Anthony Schmid

Personal information
- Date of birth: 18 January 1999 (age 26)
- Place of birth: Strasbourg, France
- Height: 1.83 m (6 ft 0 in)
- Position: Forward

Team information
- Current team: Floridsdorfer AC
- Number: 7

Youth career
- Strasbourg
- Offenburger FV
- 2013–2018: SC Freiburg

Senior career*
- Years: Team / Apps / (Gls)
- 2018–2020: SC Freiburg II / 19 / (2)
- 2020–2022: Floridsdorfer AC / 33 / (15)
- 2022–2024: Austria Lustenau / 46 / (6)
- 2024: Swift Hesperange / 3 / (1)
- 2024–: Floridsdorfer AC / 30 / (5)

International career^{‡}
- 2016: Austria U18 / 4 / (0)
- 2018: Austria U19 / 4 / (2)
- 2018: Austria U21 / 2 / (0)

= Anthony Schmid =

Footballer (born 1999)

Anthony Schmid (born 18 January 1999) is a professional footballer who plays as a forward for Floridsdorfer AC. Born in France, he is a youth international for Austria.

==Club career==
Schmid is a youth product of the academy of the French club Strasbourg. He then moved to Germany with the youth academy of Offenburger FV, before moving to SC Freiburg's youth side in 2013. He began his senior career with the SC Freiburg reserves in 2018. On 25 August 2020, he moved to the Austrian club Floridsdorfer AC. On 20 May 2021, he extended his contract with the club for one more year after 3 goals in 25 games in his debut season in the 2. Liga. He broke out his second season with Floridsdorfer with 11 goals in 28 appearances, and came in second in the 2. Liga narrowly avoiding promotion. He transferred to their newly promoted rivals Austria Lustenau on 27 May 2022 for their campaign in the 2022–23 Austrian Football Bundesliga, signing a three-year contract.

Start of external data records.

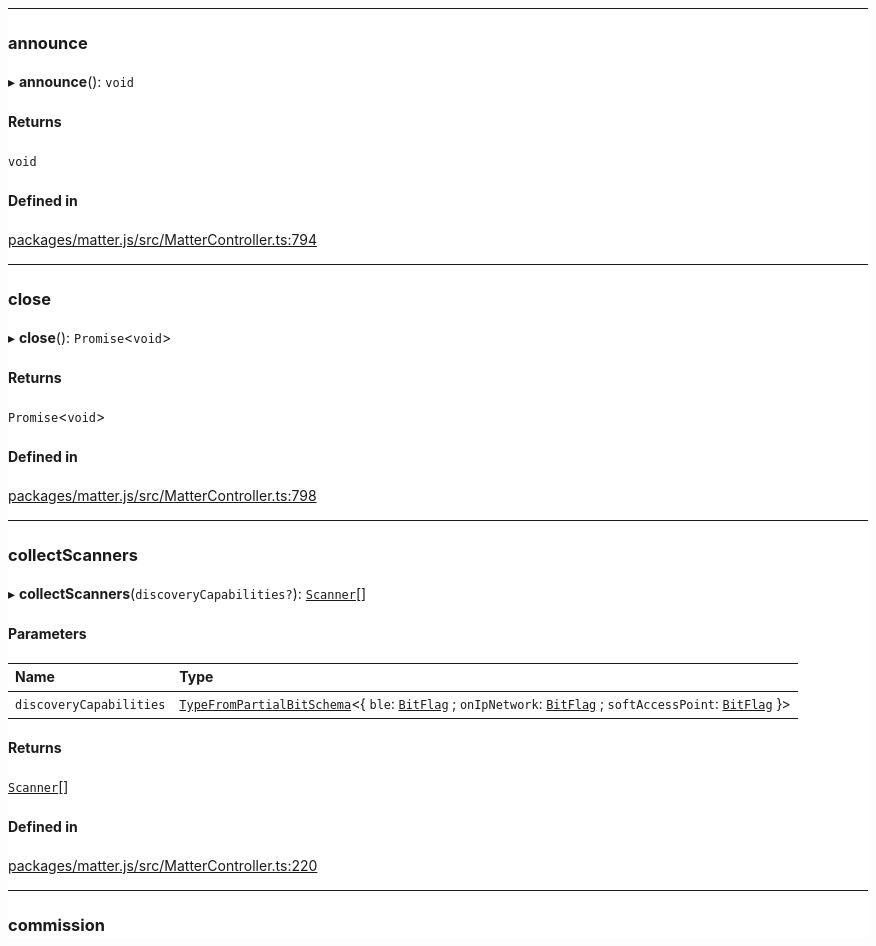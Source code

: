 ___

### announce

▸ **announce**(): `void`

#### Returns

`void`

#### Defined in

[packages/matter.js/src/MatterController.ts:794](https://github.com/project-chip/matter.js/blob/2d9f2165d2672864fda3496a6d0d5f93597f82c6/packages/matter.js/src/MatterController.ts#L794)

___

### close

▸ **close**(): `Promise`\<`void`\>

#### Returns

`Promise`\<`void`\>

#### Defined in

[packages/matter.js/src/MatterController.ts:798](https://github.com/project-chip/matter.js/blob/2d9f2165d2672864fda3496a6d0d5f93597f82c6/packages/matter.js/src/MatterController.ts#L798)

___

### collectScanners

▸ **collectScanners**(`discoveryCapabilities?`): [`Scanner`](../interfaces/common_export.Scanner.md)[]

#### Parameters

| Name | Type |
| :------ | :------ |
| `discoveryCapabilities` | [`TypeFromPartialBitSchema`](../modules/schema_export.md#typefrompartialbitschema)\<\{ `ble`: [`BitFlag`](../modules/schema_export.md#bitflag) ; `onIpNetwork`: [`BitFlag`](../modules/schema_export.md#bitflag) ; `softAccessPoint`: [`BitFlag`](../modules/schema_export.md#bitflag)  }\> |

#### Returns

[`Scanner`](../interfaces/common_export.Scanner.md)[]

#### Defined in

[packages/matter.js/src/MatterController.ts:220](https://github.com/project-chip/matter.js/blob/2d9f2165d2672864fda3496a6d0d5f93597f82c6/packages/matter.js/src/MatterController.ts#L220)

___

### commission
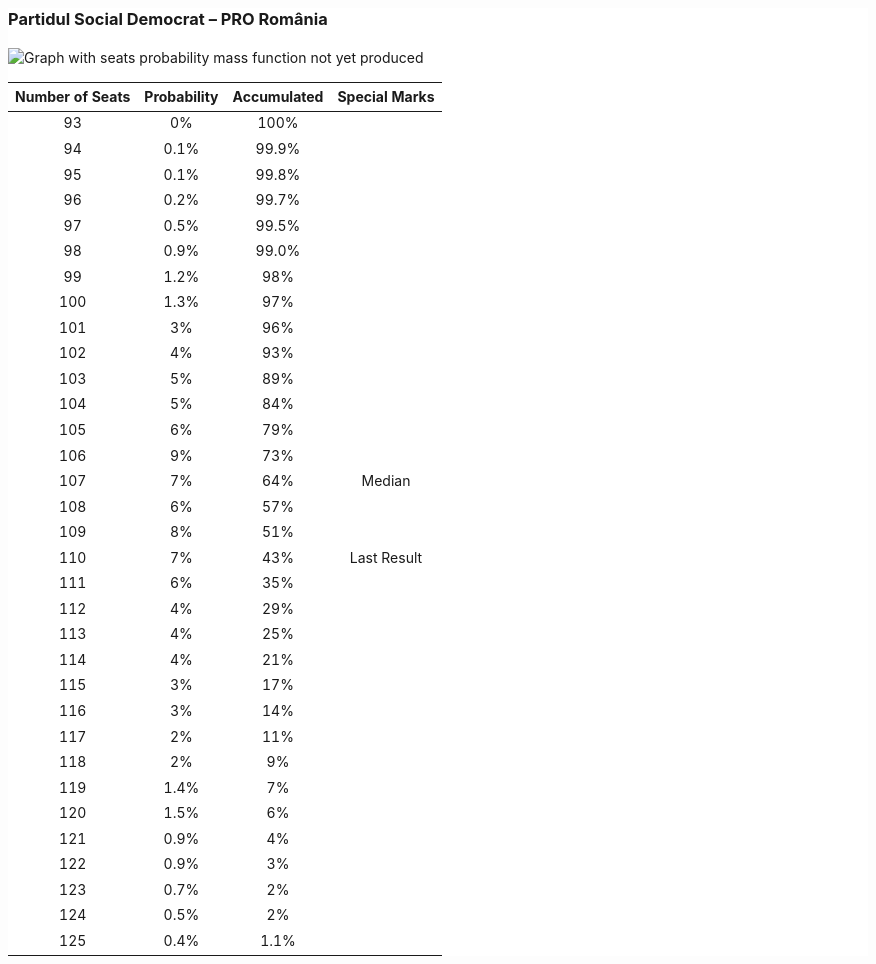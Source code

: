 ### Partidul Social Democrat – PRO România

![Graph with seats probability mass function not yet produced](2021-07-15-Sociopol-coalitions-seats-pmf-psd–pro.png "Seats Probability Mass Function")

| Number of Seats | Probability | Accumulated | Special Marks |
|:---------------:|:-----------:|:-----------:|:-------------:|
| 93 | 0% | 100% |  |
| 94 | 0.1% | 99.9% |  |
| 95 | 0.1% | 99.8% |  |
| 96 | 0.2% | 99.7% |  |
| 97 | 0.5% | 99.5% |  |
| 98 | 0.9% | 99.0% |  |
| 99 | 1.2% | 98% |  |
| 100 | 1.3% | 97% |  |
| 101 | 3% | 96% |  |
| 102 | 4% | 93% |  |
| 103 | 5% | 89% |  |
| 104 | 5% | 84% |  |
| 105 | 6% | 79% |  |
| 106 | 9% | 73% |  |
| 107 | 7% | 64% | Median |
| 108 | 6% | 57% |  |
| 109 | 8% | 51% |  |
| 110 | 7% | 43% | Last Result |
| 111 | 6% | 35% |  |
| 112 | 4% | 29% |  |
| 113 | 4% | 25% |  |
| 114 | 4% | 21% |  |
| 115 | 3% | 17% |  |
| 116 | 3% | 14% |  |
| 117 | 2% | 11% |  |
| 118 | 2% | 9% |  |
| 119 | 1.4% | 7% |  |
| 120 | 1.5% | 6% |  |
| 121 | 0.9% | 4% |  |
| 122 | 0.9% | 3% |  |
| 123 | 0.7% | 2% |  |
| 124 | 0.5% | 2% |  |
| 125 | 0.4% | 1.1% |  |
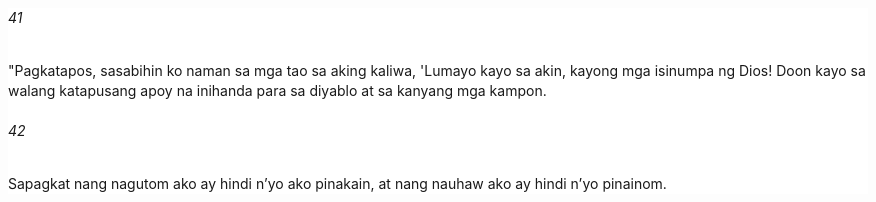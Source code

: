 



















###### 41 










"Pagkatapos, sasabihin ko naman sa mga tao sa aking kaliwa, 'Lumayo kayo sa akin, kayong mga isinumpa ng Dios! Doon kayo sa walang katapusang apoy na inihanda para sa diyablo at sa kanyang mga kampon. 





















###### 42 










Sapagkat nang nagutom ako ay hindi nʼyo ako pinakain, at nang nauhaw ako ay hindi nʼyo pinainom. 



















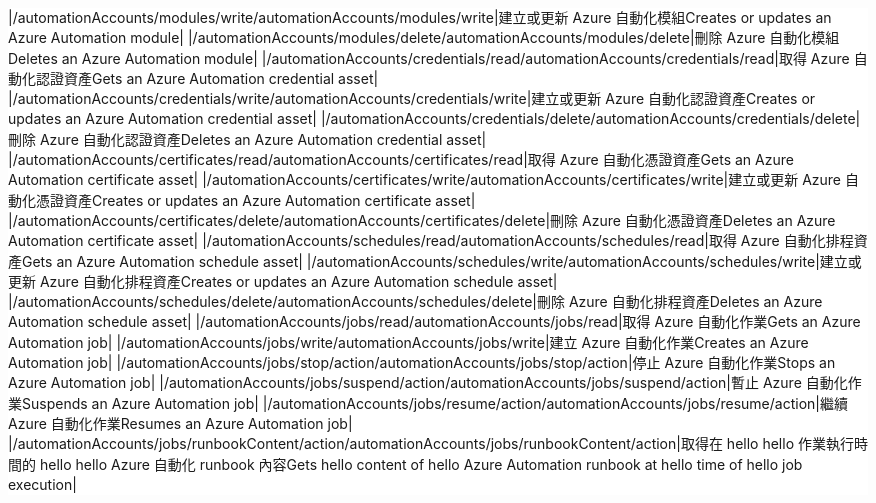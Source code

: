 |<span data-ttu-id="50cd5-494">/automationAccounts/modules/write</span><span class="sxs-lookup"><span data-stu-id="50cd5-494">/automationAccounts/modules/write</span></span>|<span data-ttu-id="50cd5-495">建立或更新 Azure 自動化模組</span><span class="sxs-lookup"><span data-stu-id="50cd5-495">Creates or updates an Azure Automation module</span></span>|
|<span data-ttu-id="50cd5-496">/automationAccounts/modules/delete</span><span class="sxs-lookup"><span data-stu-id="50cd5-496">/automationAccounts/modules/delete</span></span>|<span data-ttu-id="50cd5-497">刪除 Azure 自動化模組</span><span class="sxs-lookup"><span data-stu-id="50cd5-497">Deletes an Azure Automation module</span></span>|
|<span data-ttu-id="50cd5-498">/automationAccounts/credentials/read</span><span class="sxs-lookup"><span data-stu-id="50cd5-498">/automationAccounts/credentials/read</span></span>|<span data-ttu-id="50cd5-499">取得 Azure 自動化認證資產</span><span class="sxs-lookup"><span data-stu-id="50cd5-499">Gets an Azure Automation credential asset</span></span>|
|<span data-ttu-id="50cd5-500">/automationAccounts/credentials/write</span><span class="sxs-lookup"><span data-stu-id="50cd5-500">/automationAccounts/credentials/write</span></span>|<span data-ttu-id="50cd5-501">建立或更新 Azure 自動化認證資產</span><span class="sxs-lookup"><span data-stu-id="50cd5-501">Creates or updates an Azure Automation credential asset</span></span>|
|<span data-ttu-id="50cd5-502">/automationAccounts/credentials/delete</span><span class="sxs-lookup"><span data-stu-id="50cd5-502">/automationAccounts/credentials/delete</span></span>|<span data-ttu-id="50cd5-503">刪除 Azure 自動化認證資產</span><span class="sxs-lookup"><span data-stu-id="50cd5-503">Deletes an Azure Automation credential asset</span></span>|
|<span data-ttu-id="50cd5-504">/automationAccounts/certificates/read</span><span class="sxs-lookup"><span data-stu-id="50cd5-504">/automationAccounts/certificates/read</span></span>|<span data-ttu-id="50cd5-505">取得 Azure 自動化憑證資產</span><span class="sxs-lookup"><span data-stu-id="50cd5-505">Gets an Azure Automation certificate asset</span></span>|
|<span data-ttu-id="50cd5-506">/automationAccounts/certificates/write</span><span class="sxs-lookup"><span data-stu-id="50cd5-506">/automationAccounts/certificates/write</span></span>|<span data-ttu-id="50cd5-507">建立或更新 Azure 自動化憑證資產</span><span class="sxs-lookup"><span data-stu-id="50cd5-507">Creates or updates an Azure Automation certificate asset</span></span>|
|<span data-ttu-id="50cd5-508">/automationAccounts/certificates/delete</span><span class="sxs-lookup"><span data-stu-id="50cd5-508">/automationAccounts/certificates/delete</span></span>|<span data-ttu-id="50cd5-509">刪除 Azure 自動化憑證資產</span><span class="sxs-lookup"><span data-stu-id="50cd5-509">Deletes an Azure Automation certificate asset</span></span>|
|<span data-ttu-id="50cd5-510">/automationAccounts/schedules/read</span><span class="sxs-lookup"><span data-stu-id="50cd5-510">/automationAccounts/schedules/read</span></span>|<span data-ttu-id="50cd5-511">取得 Azure 自動化排程資產</span><span class="sxs-lookup"><span data-stu-id="50cd5-511">Gets an Azure Automation schedule asset</span></span>|
|<span data-ttu-id="50cd5-512">/automationAccounts/schedules/write</span><span class="sxs-lookup"><span data-stu-id="50cd5-512">/automationAccounts/schedules/write</span></span>|<span data-ttu-id="50cd5-513">建立或更新 Azure 自動化排程資產</span><span class="sxs-lookup"><span data-stu-id="50cd5-513">Creates or updates an Azure Automation schedule asset</span></span>|
|<span data-ttu-id="50cd5-514">/automationAccounts/schedules/delete</span><span class="sxs-lookup"><span data-stu-id="50cd5-514">/automationAccounts/schedules/delete</span></span>|<span data-ttu-id="50cd5-515">刪除 Azure 自動化排程資產</span><span class="sxs-lookup"><span data-stu-id="50cd5-515">Deletes an Azure Automation schedule asset</span></span>|
|<span data-ttu-id="50cd5-516">/automationAccounts/jobs/read</span><span class="sxs-lookup"><span data-stu-id="50cd5-516">/automationAccounts/jobs/read</span></span>|<span data-ttu-id="50cd5-517">取得 Azure 自動化作業</span><span class="sxs-lookup"><span data-stu-id="50cd5-517">Gets an Azure Automation job</span></span>|
|<span data-ttu-id="50cd5-518">/automationAccounts/jobs/write</span><span class="sxs-lookup"><span data-stu-id="50cd5-518">/automationAccounts/jobs/write</span></span>|<span data-ttu-id="50cd5-519">建立 Azure 自動化作業</span><span class="sxs-lookup"><span data-stu-id="50cd5-519">Creates an Azure Automation job</span></span>|
|<span data-ttu-id="50cd5-520">/automationAccounts/jobs/stop/action</span><span class="sxs-lookup"><span data-stu-id="50cd5-520">/automationAccounts/jobs/stop/action</span></span>|<span data-ttu-id="50cd5-521">停止 Azure 自動化作業</span><span class="sxs-lookup"><span data-stu-id="50cd5-521">Stops an Azure Automation job</span></span>|
|<span data-ttu-id="50cd5-522">/automationAccounts/jobs/suspend/action</span><span class="sxs-lookup"><span data-stu-id="50cd5-522">/automationAccounts/jobs/suspend/action</span></span>|<span data-ttu-id="50cd5-523">暫止 Azure 自動化作業</span><span class="sxs-lookup"><span data-stu-id="50cd5-523">Suspends an Azure Automation job</span></span>|
|<span data-ttu-id="50cd5-524">/automationAccounts/jobs/resume/action</span><span class="sxs-lookup"><span data-stu-id="50cd5-524">/automationAccounts/jobs/resume/action</span></span>|<span data-ttu-id="50cd5-525">繼續 Azure 自動化作業</span><span class="sxs-lookup"><span data-stu-id="50cd5-525">Resumes an Azure Automation job</span></span>|
|<span data-ttu-id="50cd5-526">/automationAccounts/jobs/runbookContent/action</span><span class="sxs-lookup"><span data-stu-id="50cd5-526">/automationAccounts/jobs/runbookContent/action</span></span>|<span data-ttu-id="50cd5-527">取得在 hello hello 作業執行時間的 hello hello Azure 自動化 runbook 內容</span><span class="sxs-lookup"><span data-stu-id="50cd5-527">Gets hello content of hello Azure Automation runbook at hello time of hello job execution</span></span>|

After a short stint in Luxembourg in the summer of 2024 with Swift Hesperange, he left Swift for personal reasons. On 4 September 2024, Schmid returned to Floridsdorfer AC.

==International career==
Born in France, Schmid elected to represent Austria internationally in 2016. He has played up to the Austria U21s.

==Personal life==
Schmid was born in Strasbourg, France to an Austrian father and a French mother from Alsace. His maternal grandfather is Algerian. He is the brother of the French professional footballer Jonathan Schmid.